Por sua vez, o porta-voz da bancada do partido Somos Peru-Partido Morado, José Jerí, cumprimentou o discurso de Bellido e afirmou que o fato do premiê não ter mencionado a proposta de convocação de uma Assembleia Constituinte e a redação de uma nova Constituição – um dos principais projetos de Castillo – sinaliza uma “busca por aproximação com o Congresso”.
A posição do Somos Peru-Partido Morado é incerta: alguns parlamentares garantiram que votarão com o governo, outros ainda disseram que estão em dúvida.
O que acontece se o governo perder?
Caso o Congresso peruano rejeite o gabinete ministerial de Castillo, o primeiro-ministro – cujo cargo formal é chamado de presidente do Conselho de Ministros – deve renunciar ou ser substituído pelo presidente.
Homem forte do Peru Livre e abertamente socialista, o atual premiê Bellido tem sido um dos principais alvos de críticas e pressões por parte da direita. Setores ligados ao partido de Keiko Fujimori insistem em acusar o ministro de “vínculo com terrorismo”, por uma suposta ligação entre Bellido e o Movadef, que seria o que a direita chama de “braço político” do grupo guerrilheiro Sendero Luminoso. Bellido e governo negam todas as acusações.
Diante de uma derrota no Congresso, Castillo seria obrigado a rearranjar seu gabinete.
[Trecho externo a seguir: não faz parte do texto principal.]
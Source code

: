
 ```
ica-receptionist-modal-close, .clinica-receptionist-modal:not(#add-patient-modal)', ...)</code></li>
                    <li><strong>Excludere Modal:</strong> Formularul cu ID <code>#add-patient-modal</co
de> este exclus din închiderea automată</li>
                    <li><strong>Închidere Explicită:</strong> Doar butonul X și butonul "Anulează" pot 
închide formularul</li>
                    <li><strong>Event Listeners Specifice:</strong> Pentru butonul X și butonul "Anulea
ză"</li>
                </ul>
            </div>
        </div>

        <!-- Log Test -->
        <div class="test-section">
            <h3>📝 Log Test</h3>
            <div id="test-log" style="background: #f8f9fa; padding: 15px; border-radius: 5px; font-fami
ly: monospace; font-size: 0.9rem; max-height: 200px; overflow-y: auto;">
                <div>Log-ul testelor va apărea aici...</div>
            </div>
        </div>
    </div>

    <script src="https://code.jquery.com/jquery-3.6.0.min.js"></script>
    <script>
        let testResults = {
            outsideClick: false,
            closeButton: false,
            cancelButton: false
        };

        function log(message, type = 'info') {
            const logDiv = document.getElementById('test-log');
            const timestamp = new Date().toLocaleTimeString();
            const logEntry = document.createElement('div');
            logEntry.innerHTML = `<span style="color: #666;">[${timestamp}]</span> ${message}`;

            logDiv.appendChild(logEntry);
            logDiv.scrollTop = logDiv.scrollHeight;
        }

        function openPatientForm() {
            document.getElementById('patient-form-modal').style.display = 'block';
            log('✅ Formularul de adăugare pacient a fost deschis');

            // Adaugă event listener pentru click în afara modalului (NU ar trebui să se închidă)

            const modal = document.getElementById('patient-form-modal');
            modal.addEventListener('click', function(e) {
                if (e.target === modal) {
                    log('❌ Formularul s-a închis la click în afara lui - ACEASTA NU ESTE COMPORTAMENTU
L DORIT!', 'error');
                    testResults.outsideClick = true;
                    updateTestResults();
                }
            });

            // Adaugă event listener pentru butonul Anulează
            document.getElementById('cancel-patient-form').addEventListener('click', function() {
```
Existem dois cenários possíveis para essa mudança: a única obrigatoriedade constitucional é a mudança do primeiro-ministro, o que abre possibilidade para que o presidente “dobre a aposta” e apresente o mesmo corpo de ministros, apenas com um premiê novo.
A segunda possibilidade é a de que o presidente faça, de fato, mudanças significativas em seu gabinete e nomeie ministros mais “moderados”, cedendo aos apelos da direita que insiste em classificar alguns atuais chefes de pastas como “radicais” e não abertos ao diálogo.
Uma vez formado um possível segundo gabinete, Castillo deve submetê-lo mais uma vez à aprovação no Congresso. Caso o Legislativo torne a recusar, a Constituição garante a possibilidade do presidente dissolver a Casa e convocar novas eleições parlamentares.
Diante de tal cenário conturbado, a expectativa do governo é conseguir a aprovação já na votação desta quinta-feira, pois o desgaste que se abateria sobre o Executivo antes mesmo de completar um mês de gestão – Castillo tomou posse no dia 28 de julho – prejudicaria os planos do mandatário.